Exercise: While reading through the material below, copy each line that holds the word "with".

────

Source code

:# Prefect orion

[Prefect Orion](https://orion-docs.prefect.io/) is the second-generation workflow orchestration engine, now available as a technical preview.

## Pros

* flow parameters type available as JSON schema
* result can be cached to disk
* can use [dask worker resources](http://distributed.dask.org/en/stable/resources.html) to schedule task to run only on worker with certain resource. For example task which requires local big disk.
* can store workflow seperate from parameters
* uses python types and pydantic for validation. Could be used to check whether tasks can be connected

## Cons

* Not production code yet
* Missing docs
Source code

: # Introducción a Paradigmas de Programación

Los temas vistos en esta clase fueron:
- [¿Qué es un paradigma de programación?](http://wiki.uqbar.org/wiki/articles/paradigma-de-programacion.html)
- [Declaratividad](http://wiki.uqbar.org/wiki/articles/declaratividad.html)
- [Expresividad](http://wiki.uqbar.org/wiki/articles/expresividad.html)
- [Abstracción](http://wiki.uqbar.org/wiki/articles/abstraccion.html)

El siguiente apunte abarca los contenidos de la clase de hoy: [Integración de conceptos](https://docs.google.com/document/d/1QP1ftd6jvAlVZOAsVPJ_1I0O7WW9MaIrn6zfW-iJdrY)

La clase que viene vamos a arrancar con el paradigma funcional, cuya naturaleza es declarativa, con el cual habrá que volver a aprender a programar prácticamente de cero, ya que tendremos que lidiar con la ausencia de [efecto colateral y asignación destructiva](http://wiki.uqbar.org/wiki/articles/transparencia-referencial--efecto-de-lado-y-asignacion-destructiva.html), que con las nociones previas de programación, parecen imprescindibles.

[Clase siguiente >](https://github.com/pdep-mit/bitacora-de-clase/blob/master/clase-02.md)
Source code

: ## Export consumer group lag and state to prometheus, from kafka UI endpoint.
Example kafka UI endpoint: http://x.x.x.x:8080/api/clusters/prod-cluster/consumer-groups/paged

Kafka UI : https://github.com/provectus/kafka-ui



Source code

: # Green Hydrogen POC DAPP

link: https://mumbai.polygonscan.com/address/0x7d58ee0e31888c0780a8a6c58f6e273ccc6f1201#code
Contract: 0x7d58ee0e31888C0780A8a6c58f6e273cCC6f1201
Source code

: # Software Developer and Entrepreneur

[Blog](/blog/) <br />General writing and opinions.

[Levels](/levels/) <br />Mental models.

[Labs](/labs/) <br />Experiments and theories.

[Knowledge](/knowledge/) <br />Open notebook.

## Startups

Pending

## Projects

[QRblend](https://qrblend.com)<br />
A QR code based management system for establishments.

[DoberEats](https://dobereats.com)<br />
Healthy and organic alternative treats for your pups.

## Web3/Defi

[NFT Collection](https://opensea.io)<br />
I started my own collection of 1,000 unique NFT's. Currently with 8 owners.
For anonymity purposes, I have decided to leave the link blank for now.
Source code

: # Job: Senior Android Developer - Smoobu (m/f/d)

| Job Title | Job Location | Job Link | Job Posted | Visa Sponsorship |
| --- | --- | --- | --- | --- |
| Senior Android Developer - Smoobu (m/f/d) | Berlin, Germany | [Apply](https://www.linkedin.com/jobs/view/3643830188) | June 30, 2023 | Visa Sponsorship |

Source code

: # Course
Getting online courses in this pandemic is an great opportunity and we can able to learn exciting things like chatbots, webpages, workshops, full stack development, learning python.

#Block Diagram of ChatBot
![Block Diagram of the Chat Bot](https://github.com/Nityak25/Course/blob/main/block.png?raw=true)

────

Exercise result:
* can use [dask worker resources](http://distributed.dask.org/en/stable/resources.html) to schedule task to run only on worker with certain resource. For example task which requires local big disk.
I started my own collection of 1,000 unique NFT's. Currently with 8 owners.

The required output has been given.